What the exercise asks
Every line below that holds the string "following" should be copied out.

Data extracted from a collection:

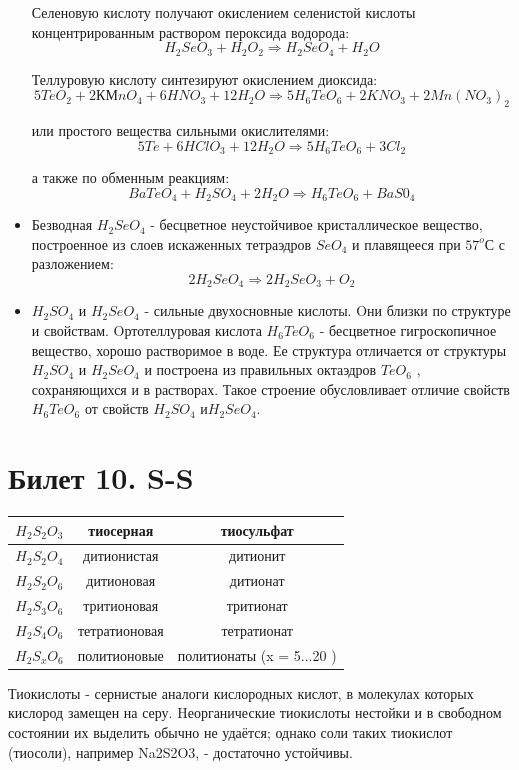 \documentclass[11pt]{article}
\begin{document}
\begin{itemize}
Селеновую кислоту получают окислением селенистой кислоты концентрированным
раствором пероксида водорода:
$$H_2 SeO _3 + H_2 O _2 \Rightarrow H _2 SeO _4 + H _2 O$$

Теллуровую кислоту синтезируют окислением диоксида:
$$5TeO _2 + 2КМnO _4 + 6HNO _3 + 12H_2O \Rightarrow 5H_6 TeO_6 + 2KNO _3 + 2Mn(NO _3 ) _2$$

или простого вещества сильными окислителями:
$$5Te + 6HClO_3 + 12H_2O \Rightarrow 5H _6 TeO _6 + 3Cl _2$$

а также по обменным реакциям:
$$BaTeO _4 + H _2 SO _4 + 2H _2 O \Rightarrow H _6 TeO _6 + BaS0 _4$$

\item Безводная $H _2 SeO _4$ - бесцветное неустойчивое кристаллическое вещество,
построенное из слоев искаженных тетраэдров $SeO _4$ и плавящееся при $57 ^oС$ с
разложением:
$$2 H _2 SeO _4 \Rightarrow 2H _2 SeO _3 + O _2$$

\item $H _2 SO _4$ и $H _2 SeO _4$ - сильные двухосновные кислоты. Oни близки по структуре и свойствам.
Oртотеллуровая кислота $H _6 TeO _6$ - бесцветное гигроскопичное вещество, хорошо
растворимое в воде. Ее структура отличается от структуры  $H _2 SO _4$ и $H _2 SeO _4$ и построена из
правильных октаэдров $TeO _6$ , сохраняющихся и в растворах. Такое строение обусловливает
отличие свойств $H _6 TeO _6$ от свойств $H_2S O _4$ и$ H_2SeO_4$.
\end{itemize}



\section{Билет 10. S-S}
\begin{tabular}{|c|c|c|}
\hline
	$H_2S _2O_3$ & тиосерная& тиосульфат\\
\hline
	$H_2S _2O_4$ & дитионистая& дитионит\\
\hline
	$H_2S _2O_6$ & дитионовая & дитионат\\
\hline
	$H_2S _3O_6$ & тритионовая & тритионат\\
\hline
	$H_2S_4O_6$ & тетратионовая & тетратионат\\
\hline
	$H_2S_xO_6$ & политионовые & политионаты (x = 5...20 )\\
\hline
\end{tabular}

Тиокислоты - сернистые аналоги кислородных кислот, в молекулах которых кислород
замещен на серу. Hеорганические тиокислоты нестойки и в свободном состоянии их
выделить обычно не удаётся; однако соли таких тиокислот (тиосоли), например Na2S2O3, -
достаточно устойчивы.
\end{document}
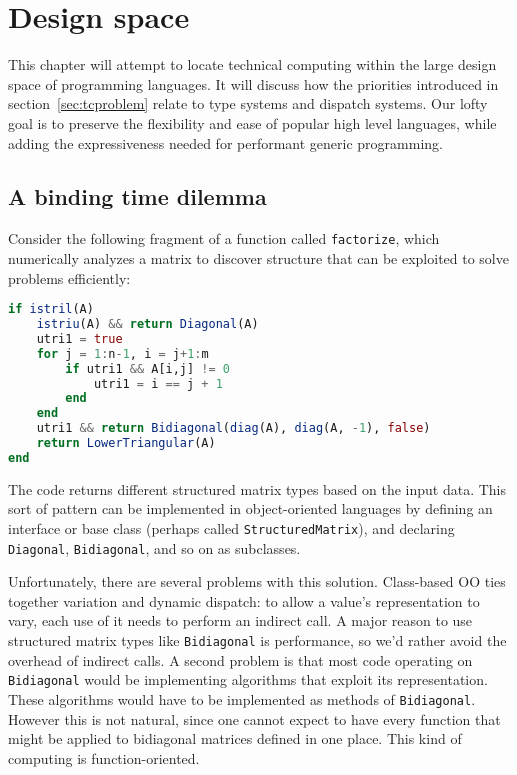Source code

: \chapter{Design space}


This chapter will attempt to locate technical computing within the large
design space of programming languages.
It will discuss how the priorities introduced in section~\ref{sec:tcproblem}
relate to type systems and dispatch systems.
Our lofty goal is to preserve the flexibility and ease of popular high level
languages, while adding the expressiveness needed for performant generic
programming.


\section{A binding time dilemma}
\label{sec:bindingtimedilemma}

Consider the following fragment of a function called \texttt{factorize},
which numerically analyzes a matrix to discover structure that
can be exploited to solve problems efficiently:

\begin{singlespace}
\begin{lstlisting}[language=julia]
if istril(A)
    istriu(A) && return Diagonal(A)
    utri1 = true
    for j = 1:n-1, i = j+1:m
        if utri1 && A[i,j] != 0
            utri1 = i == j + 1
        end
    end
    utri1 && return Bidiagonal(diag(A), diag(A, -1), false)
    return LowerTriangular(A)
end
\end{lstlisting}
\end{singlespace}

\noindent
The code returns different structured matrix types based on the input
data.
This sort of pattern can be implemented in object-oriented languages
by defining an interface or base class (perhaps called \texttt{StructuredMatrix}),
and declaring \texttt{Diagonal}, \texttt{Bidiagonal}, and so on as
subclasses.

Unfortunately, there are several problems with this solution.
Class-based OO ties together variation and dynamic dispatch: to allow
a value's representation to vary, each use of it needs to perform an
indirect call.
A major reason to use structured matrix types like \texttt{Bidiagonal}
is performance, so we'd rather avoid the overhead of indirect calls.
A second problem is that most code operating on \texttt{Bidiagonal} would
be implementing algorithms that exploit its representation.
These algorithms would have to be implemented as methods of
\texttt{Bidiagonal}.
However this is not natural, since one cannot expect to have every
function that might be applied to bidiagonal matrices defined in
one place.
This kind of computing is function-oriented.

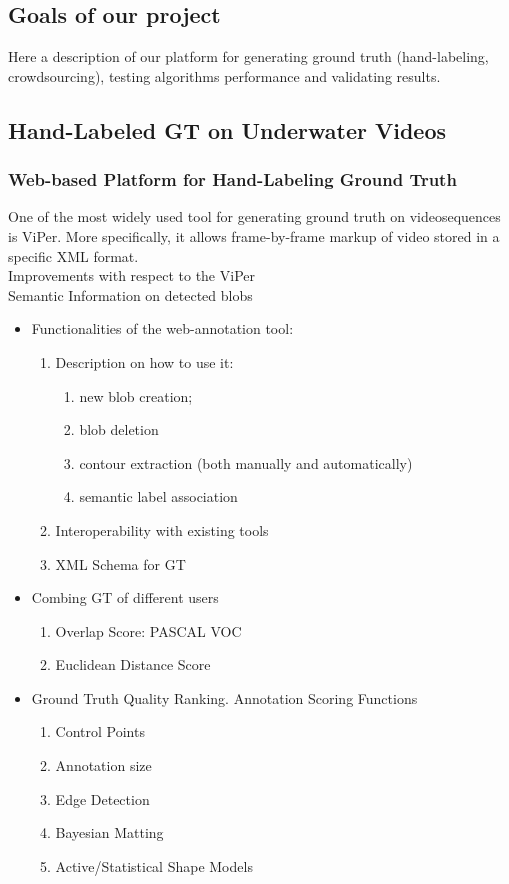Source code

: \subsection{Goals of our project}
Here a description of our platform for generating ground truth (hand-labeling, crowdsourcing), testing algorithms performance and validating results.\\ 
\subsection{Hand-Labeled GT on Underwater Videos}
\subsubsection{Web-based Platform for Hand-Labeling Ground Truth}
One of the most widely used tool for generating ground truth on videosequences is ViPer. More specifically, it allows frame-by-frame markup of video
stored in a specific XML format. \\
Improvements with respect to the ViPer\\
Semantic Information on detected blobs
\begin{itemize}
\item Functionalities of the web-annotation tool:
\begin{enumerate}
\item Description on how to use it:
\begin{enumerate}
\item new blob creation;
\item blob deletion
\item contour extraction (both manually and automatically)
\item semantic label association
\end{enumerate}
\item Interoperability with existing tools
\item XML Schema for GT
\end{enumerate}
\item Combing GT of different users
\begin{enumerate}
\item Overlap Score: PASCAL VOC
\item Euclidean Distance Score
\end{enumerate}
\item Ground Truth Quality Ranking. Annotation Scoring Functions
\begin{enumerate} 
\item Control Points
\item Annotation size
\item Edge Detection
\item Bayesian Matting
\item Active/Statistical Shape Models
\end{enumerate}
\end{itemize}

==

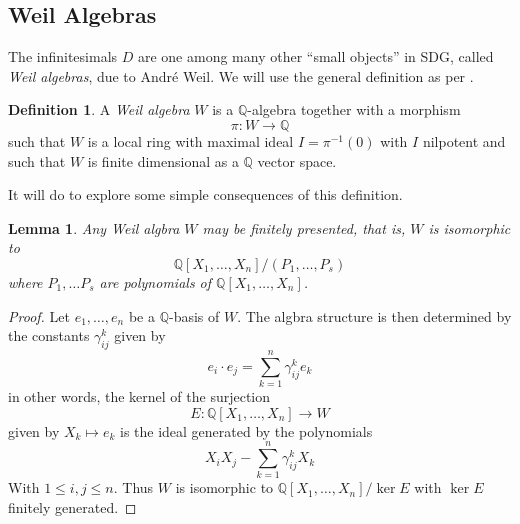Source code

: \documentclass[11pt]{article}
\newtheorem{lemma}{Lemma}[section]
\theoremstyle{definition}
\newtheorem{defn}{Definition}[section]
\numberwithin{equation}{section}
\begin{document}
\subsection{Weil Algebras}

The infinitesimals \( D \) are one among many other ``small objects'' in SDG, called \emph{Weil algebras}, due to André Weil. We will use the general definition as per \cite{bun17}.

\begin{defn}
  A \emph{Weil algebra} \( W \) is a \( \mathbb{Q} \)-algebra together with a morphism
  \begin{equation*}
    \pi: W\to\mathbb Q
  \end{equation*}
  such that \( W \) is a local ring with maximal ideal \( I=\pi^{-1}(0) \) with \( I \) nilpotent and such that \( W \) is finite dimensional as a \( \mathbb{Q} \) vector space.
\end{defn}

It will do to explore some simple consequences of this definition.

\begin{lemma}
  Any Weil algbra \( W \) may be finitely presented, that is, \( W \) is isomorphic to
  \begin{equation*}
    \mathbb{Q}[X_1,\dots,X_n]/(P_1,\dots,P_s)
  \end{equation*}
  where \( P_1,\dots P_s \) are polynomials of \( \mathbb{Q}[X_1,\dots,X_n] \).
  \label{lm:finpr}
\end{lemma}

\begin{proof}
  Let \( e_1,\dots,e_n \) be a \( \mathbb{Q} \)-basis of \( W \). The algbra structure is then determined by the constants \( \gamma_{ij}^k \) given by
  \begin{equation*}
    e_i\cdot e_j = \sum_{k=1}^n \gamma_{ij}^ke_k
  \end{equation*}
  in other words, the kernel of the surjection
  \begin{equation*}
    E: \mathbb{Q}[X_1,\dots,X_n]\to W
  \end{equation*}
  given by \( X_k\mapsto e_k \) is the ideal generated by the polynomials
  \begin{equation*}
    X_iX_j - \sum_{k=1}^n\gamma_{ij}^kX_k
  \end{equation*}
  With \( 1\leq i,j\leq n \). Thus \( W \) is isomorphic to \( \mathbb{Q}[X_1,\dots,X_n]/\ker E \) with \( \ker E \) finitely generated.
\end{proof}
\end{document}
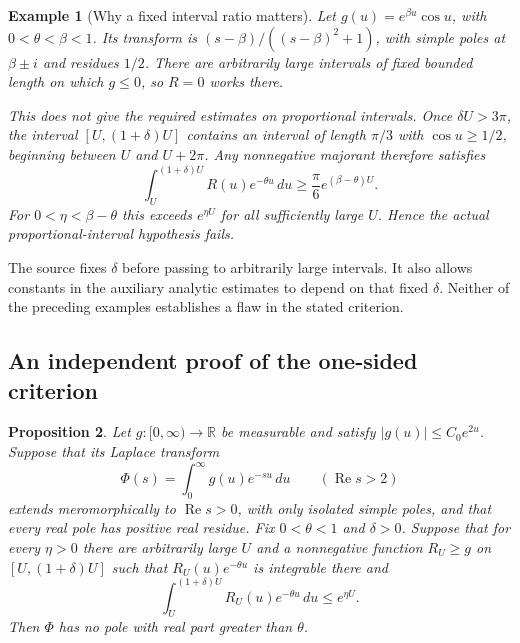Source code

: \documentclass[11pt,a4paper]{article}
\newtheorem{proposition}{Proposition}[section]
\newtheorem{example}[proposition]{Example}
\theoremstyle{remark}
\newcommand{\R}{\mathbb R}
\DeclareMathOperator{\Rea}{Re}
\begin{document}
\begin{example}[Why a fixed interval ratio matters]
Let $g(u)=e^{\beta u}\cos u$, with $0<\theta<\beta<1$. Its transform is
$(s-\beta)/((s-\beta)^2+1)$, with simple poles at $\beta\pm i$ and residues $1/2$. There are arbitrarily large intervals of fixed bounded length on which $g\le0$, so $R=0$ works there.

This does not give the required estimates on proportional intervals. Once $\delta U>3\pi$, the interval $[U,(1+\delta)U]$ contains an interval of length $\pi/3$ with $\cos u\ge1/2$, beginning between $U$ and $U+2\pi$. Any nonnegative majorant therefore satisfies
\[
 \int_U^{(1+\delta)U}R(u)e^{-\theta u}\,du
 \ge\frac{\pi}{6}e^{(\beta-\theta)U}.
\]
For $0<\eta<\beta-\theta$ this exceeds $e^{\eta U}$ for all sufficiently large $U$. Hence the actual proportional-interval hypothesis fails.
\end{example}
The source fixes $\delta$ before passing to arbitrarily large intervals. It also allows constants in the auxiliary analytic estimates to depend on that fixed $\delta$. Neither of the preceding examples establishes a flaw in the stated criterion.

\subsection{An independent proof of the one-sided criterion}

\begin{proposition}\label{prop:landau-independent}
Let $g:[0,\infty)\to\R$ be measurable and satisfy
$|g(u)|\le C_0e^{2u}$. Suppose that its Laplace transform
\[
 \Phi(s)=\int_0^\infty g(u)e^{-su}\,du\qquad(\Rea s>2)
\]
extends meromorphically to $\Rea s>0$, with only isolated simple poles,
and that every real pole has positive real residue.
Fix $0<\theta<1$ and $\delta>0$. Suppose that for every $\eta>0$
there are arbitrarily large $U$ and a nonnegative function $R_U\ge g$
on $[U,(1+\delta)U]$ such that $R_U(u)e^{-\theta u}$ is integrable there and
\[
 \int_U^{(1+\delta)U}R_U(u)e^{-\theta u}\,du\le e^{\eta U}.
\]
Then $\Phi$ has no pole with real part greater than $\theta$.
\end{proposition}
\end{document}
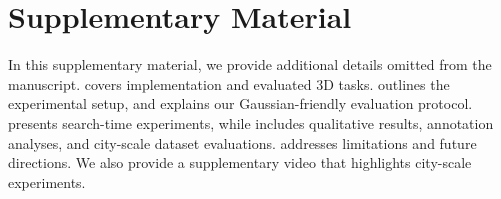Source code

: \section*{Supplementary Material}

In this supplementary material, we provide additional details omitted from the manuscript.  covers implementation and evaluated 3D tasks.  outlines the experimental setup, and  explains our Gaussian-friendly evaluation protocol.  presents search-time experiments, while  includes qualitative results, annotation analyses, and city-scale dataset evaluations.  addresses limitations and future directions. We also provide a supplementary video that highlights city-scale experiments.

---

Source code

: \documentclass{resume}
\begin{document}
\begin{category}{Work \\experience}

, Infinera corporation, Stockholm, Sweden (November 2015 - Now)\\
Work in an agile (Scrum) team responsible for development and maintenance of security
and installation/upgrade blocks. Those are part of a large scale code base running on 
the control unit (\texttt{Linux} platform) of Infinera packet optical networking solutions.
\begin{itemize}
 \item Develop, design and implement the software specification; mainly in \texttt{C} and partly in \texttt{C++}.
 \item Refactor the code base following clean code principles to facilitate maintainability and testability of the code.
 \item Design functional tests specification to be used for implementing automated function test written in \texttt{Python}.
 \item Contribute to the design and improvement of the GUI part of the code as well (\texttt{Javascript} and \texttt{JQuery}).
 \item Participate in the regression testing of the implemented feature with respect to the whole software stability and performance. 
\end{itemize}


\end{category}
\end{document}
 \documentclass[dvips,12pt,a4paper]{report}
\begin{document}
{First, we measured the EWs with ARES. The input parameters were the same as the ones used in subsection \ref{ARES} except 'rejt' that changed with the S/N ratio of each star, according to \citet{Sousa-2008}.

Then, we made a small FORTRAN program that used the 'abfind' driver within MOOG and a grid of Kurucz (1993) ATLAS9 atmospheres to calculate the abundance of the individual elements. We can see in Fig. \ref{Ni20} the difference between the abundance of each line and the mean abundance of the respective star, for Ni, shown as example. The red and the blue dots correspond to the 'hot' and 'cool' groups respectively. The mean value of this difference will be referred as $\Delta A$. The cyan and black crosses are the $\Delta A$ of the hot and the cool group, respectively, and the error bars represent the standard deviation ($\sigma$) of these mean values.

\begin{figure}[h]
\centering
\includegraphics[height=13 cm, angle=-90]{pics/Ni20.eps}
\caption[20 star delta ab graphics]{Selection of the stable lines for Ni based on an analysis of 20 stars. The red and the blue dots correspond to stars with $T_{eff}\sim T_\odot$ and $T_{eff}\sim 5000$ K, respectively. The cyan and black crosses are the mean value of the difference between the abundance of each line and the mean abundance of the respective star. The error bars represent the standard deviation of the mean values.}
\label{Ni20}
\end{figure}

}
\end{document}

Solution to the problem
Consider the following fragment of a function called \texttt{factorize},
 \item Refactor the code base following clean code principles to facilitate maintainability and testability of the code.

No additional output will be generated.